At EcoViva we believe positive social change is possible through investment in healthy ecosystems and thriving communities that offer a model for living in harmony with the earth. We consider our partners to be experts in building the type of resilience that makes Central America not only a home worth staying in, but a home worth fighting for. We also understand that years of erratic weather patterns, such as periods of flooding coupled with prolonged drought, are exacerbated by climate change and affecting the livelihoods of thousands of farmers and fishers. While we are building local resilience and finding solutions to these problems, we also stand firmly and in solidarity with the many Central Americans who have little choice but to migrate north. And we understand that Central America’s troubled present is largely shaped by past US intervention.
US foreign policy has played a major role in creating the conditions that are now driving the recent exodus from Central American.
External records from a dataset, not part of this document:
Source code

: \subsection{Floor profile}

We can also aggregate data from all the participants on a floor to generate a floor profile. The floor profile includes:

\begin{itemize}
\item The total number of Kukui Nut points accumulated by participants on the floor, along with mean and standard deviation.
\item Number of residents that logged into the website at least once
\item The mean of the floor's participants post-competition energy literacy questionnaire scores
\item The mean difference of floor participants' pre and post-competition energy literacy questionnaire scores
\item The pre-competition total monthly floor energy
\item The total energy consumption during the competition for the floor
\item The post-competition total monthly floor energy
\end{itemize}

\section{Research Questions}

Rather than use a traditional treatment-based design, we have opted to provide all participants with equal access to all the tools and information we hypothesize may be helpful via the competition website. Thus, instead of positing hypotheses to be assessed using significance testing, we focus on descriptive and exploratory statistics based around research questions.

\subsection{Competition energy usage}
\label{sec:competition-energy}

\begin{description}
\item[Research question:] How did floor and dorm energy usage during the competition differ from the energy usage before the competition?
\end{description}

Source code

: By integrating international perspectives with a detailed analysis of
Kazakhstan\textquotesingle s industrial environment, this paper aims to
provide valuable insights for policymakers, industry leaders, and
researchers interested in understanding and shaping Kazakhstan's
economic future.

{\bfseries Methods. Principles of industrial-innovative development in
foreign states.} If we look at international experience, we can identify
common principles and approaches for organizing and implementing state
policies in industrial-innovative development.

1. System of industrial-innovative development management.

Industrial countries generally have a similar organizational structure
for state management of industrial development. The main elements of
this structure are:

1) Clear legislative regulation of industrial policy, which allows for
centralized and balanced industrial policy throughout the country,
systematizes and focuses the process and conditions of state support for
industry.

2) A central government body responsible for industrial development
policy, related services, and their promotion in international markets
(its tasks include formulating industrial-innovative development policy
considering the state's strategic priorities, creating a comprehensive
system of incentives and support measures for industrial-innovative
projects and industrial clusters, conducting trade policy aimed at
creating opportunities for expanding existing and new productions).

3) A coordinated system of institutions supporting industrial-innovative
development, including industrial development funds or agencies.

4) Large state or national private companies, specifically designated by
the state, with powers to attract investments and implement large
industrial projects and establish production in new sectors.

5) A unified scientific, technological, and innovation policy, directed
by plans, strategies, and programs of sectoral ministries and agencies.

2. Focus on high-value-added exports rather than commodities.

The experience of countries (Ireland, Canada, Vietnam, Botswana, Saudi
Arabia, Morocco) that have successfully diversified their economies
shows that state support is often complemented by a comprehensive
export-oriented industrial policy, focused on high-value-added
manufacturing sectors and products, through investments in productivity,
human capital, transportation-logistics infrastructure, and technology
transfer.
Misguided policy decisions ranging from backing (and training) right-wing dictatorships, to supporting extractive industries that are known polluters of land and water, to decades of heavy-handed US intervention, have contributed to the destabilization of the region and many of the environmental and socio-economic challenges causing people to leave their homes. The current administration continues to forget our own history. Once again, the administration is using fear tactics to try to win support for a $5 billion wall to “manage terrorism and crime,” despite the fact that a wall would be exceedingly ineffective at curbing crime and terrorism.
To further support his demand for a wall, the president is also misusing Department of Homeland Security data, as he recently tweeted: “…(ICE) has apprehended, last year, 17,000 criminals trying to get across the border. Seventeen thousand. And that’s one category. There are plenty of others.” However, many of these so called “criminals” are apprehended solely for civil immigration violations. According to the Immigration and Nationality Act of 1965, the illegal entry of non-nationals into the United States is a misdemeanor, not a serious criminal offense capable of sparking a national security emergency. This type of fear-mongering that labels immigrants as bad or good, those who deserve to stay versus those who don’t, is xenophobic and unworthy of the values our country should stand for. Trump also tweeted that: “3,755 known or suspected terrorists prevented from traveling to or entering the U.S. by DHS (FY17)” to justify building a border wall, leaving out that the overwhelming majority of people on the terrorist watch list were apprehended at airports, not at the Southern border.
From the Washington Post: As of July 2017, the State Department said there was “no credible information that any member of a terrorist group has traveled through Mexico to gain access to the United States.”
While a proposed wall might keep butterflies from migrating northward by destroying their habitat, it won’t stop the Central American exodus that is underway due to extreme poverty, violence, hunger and the impacts of climate change. We denounce the administration’s tactic of shutting down the government in an attempt to force Congress to both fund the wall and support immigration policies that are often racist, unconstitutional and violate basic human rights. The only crisis we have at the border is a true humanitarian one, with people fleeing for their lives and seeking refuge at our shores. The world is watching us, and this moment will define our future. What example will we set for the rest of the world? One where we inhumanely compare this wall to a fence at the zoo, as Donald Trump Jr. recently did, or one where we find compassion for our fellow sisters and brothers, and take responsibility for a humanitarian crisis we helped create?